What the exercise asks:
Apart from the pictures, print the data below exactly as given.

Document images with source code
────────────────
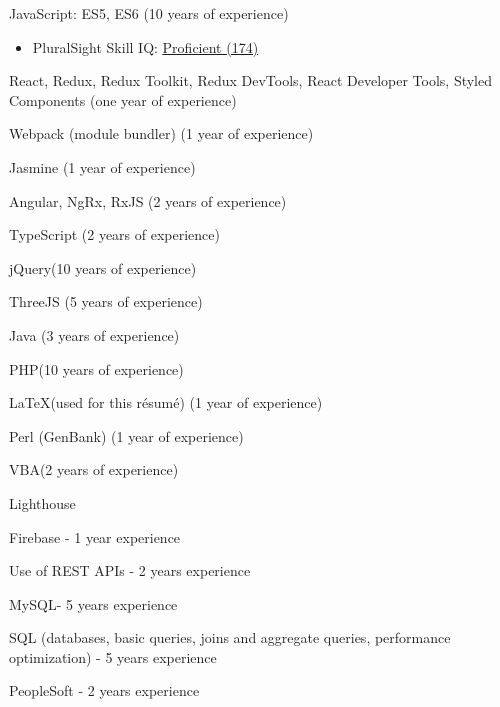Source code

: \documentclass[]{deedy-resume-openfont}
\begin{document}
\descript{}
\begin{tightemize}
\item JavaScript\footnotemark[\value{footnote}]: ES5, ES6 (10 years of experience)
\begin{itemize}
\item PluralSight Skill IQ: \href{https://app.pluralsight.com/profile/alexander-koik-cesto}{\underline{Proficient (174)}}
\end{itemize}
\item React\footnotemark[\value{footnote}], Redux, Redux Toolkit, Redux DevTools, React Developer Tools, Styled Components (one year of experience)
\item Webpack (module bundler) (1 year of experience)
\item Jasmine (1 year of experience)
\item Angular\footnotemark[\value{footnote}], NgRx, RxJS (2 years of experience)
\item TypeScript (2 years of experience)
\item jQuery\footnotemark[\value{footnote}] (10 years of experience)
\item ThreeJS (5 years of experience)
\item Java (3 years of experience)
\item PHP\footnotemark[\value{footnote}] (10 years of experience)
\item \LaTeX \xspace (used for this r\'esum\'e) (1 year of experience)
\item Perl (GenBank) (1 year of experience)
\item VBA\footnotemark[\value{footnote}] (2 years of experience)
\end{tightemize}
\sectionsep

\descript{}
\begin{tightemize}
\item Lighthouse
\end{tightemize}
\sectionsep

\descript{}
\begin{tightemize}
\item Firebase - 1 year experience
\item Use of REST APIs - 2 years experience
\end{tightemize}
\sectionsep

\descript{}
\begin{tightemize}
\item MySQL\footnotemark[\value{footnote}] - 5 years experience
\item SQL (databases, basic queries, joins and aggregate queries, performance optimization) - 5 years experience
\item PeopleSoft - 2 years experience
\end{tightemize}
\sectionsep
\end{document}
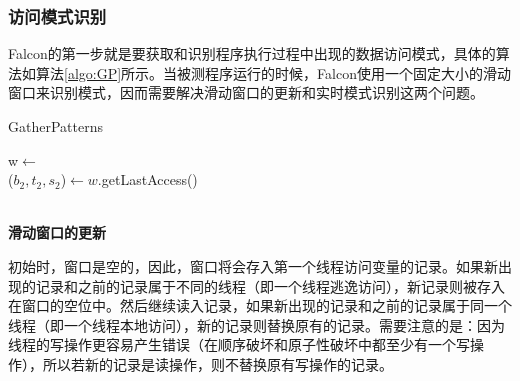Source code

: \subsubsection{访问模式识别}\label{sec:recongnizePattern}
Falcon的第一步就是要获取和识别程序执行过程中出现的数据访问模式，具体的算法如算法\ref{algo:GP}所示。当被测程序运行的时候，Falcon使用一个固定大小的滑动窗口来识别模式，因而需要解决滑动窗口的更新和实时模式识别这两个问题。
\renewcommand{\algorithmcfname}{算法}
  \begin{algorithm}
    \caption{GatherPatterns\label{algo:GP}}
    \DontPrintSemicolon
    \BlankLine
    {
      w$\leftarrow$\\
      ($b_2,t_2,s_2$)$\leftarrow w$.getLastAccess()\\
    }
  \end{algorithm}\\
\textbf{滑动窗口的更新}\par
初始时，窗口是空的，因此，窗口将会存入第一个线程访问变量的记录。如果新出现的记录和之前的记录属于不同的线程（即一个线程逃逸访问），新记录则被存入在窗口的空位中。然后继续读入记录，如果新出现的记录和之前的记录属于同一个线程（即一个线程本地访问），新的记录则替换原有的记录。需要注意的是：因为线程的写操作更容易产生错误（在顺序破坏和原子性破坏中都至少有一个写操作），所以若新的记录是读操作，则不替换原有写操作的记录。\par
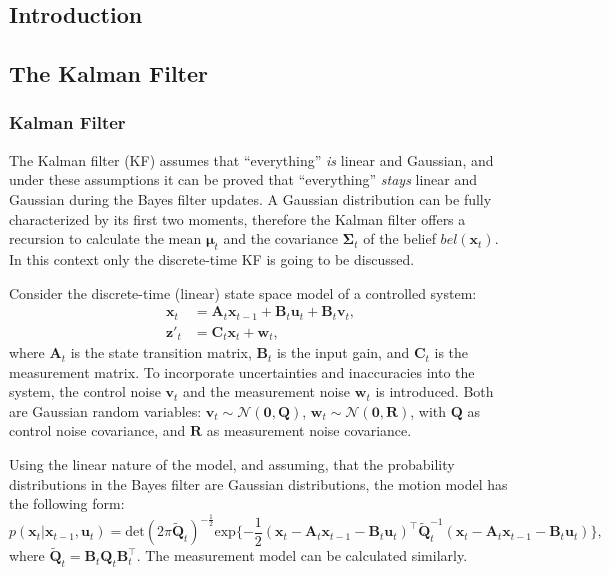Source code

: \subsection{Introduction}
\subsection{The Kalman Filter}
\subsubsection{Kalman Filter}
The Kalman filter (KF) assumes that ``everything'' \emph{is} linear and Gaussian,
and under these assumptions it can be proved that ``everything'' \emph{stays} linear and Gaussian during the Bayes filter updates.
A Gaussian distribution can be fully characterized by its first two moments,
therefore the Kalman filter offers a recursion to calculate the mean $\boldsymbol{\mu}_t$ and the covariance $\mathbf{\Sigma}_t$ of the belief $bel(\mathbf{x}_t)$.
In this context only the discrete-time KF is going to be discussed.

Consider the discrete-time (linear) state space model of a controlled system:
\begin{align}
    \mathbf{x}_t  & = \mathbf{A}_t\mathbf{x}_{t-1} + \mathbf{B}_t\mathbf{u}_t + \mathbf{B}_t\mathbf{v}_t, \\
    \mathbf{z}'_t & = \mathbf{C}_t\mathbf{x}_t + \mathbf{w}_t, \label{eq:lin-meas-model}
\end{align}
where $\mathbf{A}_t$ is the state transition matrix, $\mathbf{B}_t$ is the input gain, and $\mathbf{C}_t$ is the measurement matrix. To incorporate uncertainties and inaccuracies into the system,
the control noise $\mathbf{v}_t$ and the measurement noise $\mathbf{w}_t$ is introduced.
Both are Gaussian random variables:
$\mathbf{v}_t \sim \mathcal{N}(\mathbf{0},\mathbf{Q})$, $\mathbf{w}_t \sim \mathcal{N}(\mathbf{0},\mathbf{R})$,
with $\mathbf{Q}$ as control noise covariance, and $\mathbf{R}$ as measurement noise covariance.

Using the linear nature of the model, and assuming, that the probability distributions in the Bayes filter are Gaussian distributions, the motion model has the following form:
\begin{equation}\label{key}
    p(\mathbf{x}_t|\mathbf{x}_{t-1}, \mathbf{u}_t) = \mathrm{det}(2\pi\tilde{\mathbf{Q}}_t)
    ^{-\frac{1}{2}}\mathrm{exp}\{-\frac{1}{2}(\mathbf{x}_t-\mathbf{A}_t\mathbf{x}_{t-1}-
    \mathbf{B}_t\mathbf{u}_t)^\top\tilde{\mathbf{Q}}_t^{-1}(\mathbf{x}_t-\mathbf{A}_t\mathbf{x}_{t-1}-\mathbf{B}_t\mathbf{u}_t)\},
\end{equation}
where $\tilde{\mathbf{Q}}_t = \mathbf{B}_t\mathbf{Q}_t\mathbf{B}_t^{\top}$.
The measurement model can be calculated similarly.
────────────────
Response to the exercise:
Source code

: \documentclass[]{deedy-resume-openfont}
\begin{document}
\descript{}
\begin{tightemize}
\item JavaScript\footnotemark[\value{footnote}]: ES5, ES6 (10 years of experience)
\begin{itemize}
\item PluralSight Skill IQ: \href{https://app.pluralsight.com/profile/alexander-koik-cesto}{\underline{Proficient (174)}}
\end{itemize}
\item React\footnotemark[\value{footnote}], Redux, Redux Toolkit, Redux DevTools, React Developer Tools, Styled Components (one year of experience)
\item Webpack (module bundler) (1 year of experience)
\item Jasmine (1 year of experience)
\item Angular\footnotemark[\value{footnote}], NgRx, RxJS (2 years of experience)
\item TypeScript (2 years of experience)
\item jQuery\footnotemark[\value{footnote}] (10 years of experience)
\item ThreeJS (5 years of experience)
\item Java (3 years of experience)
\item PHP\footnotemark[\value{footnote}] (10 years of experience)
\item \LaTeX \xspace (used for this r\'esum\'e) (1 year of experience)
\item Perl (GenBank) (1 year of experience)
\item VBA\footnotemark[\value{footnote}] (2 years of experience)
\end{tightemize}
\sectionsep

\descript{}
\begin{tightemize}
\item Lighthouse
\end{tightemize}
\sectionsep

\descript{}
\begin{tightemize}
\item Firebase - 1 year experience
\item Use of REST APIs - 2 years experience
\end{tightemize}
\sectionsep

\descript{}
\begin{tightemize}
\item MySQL\footnotemark[\value{footnote}] - 5 years experience
\item SQL (databases, basic queries, joins and aggregate queries, performance optimization) - 5 years experience
\item PeopleSoft - 2 years experience
\end{tightemize}
\sectionsep
\end{document}
Source code

: \subsubsection{访问模式识别}\label{sec:recongnizePattern}
Falcon的第一步就是要获取和识别程序执行过程中出现的数据访问模式，具体的算法如算法\ref{algo:GP}所示。当被测程序运行的时候，Falcon使用一个固定大小的滑动窗口来识别模式，因而需要解决滑动窗口的更新和实时模式识别这两个问题。
\renewcommand{\algorithmcfname}{算法}
  \begin{algorithm}
    \caption{GatherPatterns\label{algo:GP}}
    \DontPrintSemicolon
    \BlankLine
    {
      w$\leftarrow$\\
      ($b_2,t_2,s_2$)$\leftarrow w$.getLastAccess()\\
    }
  \end{algorithm}\\
\textbf{滑动窗口的更新}\par
初始时，窗口是空的，因此，窗口将会存入第一个线程访问变量的记录。如果新出现的记录和之前的记录属于不同的线程（即一个线程逃逸访问），新记录则被存入在窗口的空位中。然后继续读入记录，如果新出现的记录和之前的记录属于同一个线程（即一个线程本地访问），新的记录则替换原有的记录。需要注意的是：因为线程的写操作更容易产生错误（在顺序破坏和原子性破坏中都至少有一个写操作），所以若新的记录是读操作，则不替换原有写操作的记录。\par
Source code

: \subsection{Introduction}
\subsection{The Kalman Filter}
\subsubsection{Kalman Filter}
The Kalman filter (KF) assumes that ``everything'' \emph{is} linear and Gaussian,
and under these assumptions it can be proved that ``everything'' \emph{stays} linear and Gaussian during the Bayes filter updates.
A Gaussian distribution can be fully characterized by its first two moments,
therefore the Kalman filter offers a recursion to calculate the mean $\boldsymbol{\mu}_t$ and the covariance $\mathbf{\Sigma}_t$ of the belief $bel(\mathbf{x}_t)$.
In this context only the discrete-time KF is going to be discussed.

Consider the discrete-time (linear) state space model of a controlled system:
\begin{align}
    \mathbf{x}_t  & = \mathbf{A}_t\mathbf{x}_{t-1} + \mathbf{B}_t\mathbf{u}_t + \mathbf{B}_t\mathbf{v}_t, \\
    \mathbf{z}'_t & = \mathbf{C}_t\mathbf{x}_t + \mathbf{w}_t, \label{eq:lin-meas-model}
\end{align}
where $\mathbf{A}_t$ is the state transition matrix, $\mathbf{B}_t$ is the input gain, and $\mathbf{C}_t$ is the measurement matrix. To incorporate uncertainties and inaccuracies into the system,
the control noise $\mathbf{v}_t$ and the measurement noise $\mathbf{w}_t$ is introduced.
Both are Gaussian random variables:
$\mathbf{v}_t \sim \mathcal{N}(\mathbf{0},\mathbf{Q})$, $\mathbf{w}_t \sim \mathcal{N}(\mathbf{0},\mathbf{R})$,
with $\mathbf{Q}$ as control noise covariance, and $\mathbf{R}$ as measurement noise covariance.

Using the linear nature of the model, and assuming, that the probability distributions in the Bayes filter are Gaussian distributions, the motion model has the following form:
\begin{equation}\label{key}
    p(\mathbf{x}_t|\mathbf{x}_{t-1}, \mathbf{u}_t) = \mathrm{det}(2\pi\tilde{\mathbf{Q}}_t)
    ^{-\frac{1}{2}}\mathrm{exp}\{-\frac{1}{2}(\mathbf{x}_t-\mathbf{A}_t\mathbf{x}_{t-1}-
    \mathbf{B}_t\mathbf{u}_t)^\top\tilde{\mathbf{Q}}_t^{-1}(\mathbf{x}_t-\mathbf{A}_t\mathbf{x}_{t-1}-\mathbf{B}_t\mathbf{u}_t)\},
\end{equation}
where $\tilde{\mathbf{Q}}_t = \mathbf{B}_t\mathbf{Q}_t\mathbf{B}_t^{\top}$.
The measurement model can be calculated similarly.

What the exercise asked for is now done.